Exercise aim: Go through the records below and show every line with the string "Inorder".

Exercise materials:
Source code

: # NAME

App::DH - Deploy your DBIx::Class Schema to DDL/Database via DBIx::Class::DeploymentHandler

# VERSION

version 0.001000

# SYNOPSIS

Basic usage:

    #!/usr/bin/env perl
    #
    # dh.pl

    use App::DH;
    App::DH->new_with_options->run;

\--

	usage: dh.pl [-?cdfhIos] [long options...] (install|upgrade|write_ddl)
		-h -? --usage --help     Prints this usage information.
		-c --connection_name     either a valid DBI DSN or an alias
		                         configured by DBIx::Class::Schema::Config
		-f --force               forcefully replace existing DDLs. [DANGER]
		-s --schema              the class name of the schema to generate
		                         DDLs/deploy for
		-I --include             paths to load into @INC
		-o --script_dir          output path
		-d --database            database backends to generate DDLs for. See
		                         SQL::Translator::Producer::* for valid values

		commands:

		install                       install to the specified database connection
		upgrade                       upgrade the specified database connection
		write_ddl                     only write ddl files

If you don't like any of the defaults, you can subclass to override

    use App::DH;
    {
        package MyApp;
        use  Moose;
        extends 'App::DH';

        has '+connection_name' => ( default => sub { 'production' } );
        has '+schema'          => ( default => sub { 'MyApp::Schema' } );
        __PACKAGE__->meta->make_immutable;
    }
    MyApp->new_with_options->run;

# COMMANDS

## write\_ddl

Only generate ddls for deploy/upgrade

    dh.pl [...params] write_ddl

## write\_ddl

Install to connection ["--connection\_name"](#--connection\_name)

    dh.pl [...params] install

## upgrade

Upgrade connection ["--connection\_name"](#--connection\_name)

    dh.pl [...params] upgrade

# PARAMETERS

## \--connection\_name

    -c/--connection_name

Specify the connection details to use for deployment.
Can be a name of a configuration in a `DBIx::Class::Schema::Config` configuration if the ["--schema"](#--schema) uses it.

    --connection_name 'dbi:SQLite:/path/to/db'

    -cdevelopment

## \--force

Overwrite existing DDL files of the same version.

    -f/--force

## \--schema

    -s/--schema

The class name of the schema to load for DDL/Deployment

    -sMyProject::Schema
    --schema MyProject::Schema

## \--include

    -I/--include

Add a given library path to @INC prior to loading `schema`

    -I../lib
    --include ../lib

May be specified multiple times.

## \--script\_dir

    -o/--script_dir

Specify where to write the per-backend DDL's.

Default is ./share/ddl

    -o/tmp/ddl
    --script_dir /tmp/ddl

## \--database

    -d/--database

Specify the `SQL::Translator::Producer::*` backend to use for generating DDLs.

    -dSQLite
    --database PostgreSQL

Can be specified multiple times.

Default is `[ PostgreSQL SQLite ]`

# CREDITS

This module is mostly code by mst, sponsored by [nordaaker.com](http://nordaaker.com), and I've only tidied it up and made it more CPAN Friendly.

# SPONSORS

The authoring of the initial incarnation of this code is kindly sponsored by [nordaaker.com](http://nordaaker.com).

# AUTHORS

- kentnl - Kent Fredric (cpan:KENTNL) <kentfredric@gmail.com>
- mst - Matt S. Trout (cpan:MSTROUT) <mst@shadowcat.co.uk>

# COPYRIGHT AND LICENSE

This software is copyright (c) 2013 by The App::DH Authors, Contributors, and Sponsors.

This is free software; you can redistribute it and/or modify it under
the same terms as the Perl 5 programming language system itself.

==

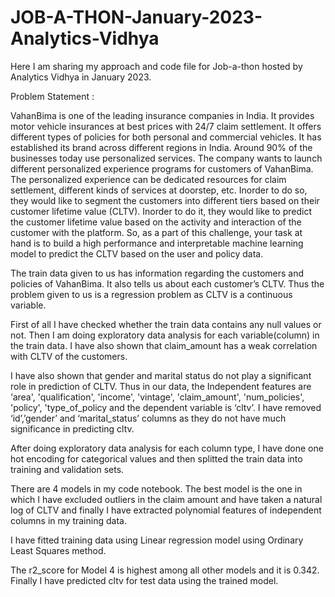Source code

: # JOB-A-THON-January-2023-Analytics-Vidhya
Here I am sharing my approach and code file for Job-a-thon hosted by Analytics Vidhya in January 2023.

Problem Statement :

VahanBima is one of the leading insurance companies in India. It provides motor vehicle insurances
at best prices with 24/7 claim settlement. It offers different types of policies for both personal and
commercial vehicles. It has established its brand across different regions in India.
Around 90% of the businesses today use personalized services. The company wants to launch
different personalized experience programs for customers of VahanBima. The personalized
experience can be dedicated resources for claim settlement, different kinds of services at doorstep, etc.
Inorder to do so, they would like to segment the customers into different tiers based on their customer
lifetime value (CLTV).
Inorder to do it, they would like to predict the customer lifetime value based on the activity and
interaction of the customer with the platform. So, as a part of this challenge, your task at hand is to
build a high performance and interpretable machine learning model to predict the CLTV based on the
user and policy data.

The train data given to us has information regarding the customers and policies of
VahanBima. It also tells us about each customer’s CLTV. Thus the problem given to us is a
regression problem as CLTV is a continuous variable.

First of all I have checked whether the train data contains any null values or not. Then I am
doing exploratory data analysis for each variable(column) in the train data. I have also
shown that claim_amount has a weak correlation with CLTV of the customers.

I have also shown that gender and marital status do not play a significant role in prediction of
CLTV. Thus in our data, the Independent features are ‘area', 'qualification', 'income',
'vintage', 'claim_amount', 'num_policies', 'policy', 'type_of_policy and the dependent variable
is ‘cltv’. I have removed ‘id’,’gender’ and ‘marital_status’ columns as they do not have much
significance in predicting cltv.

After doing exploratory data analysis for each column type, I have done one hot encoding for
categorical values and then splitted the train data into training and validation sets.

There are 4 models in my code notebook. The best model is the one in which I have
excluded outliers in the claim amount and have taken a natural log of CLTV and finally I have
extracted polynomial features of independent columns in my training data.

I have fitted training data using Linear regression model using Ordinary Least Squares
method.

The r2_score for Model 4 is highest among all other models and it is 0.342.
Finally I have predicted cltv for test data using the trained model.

Solution to this task:
Inorder to do so, they would like to segment the customers into different tiers based on their customer
Inorder to do it, they would like to predict the customer lifetime value based on the activity and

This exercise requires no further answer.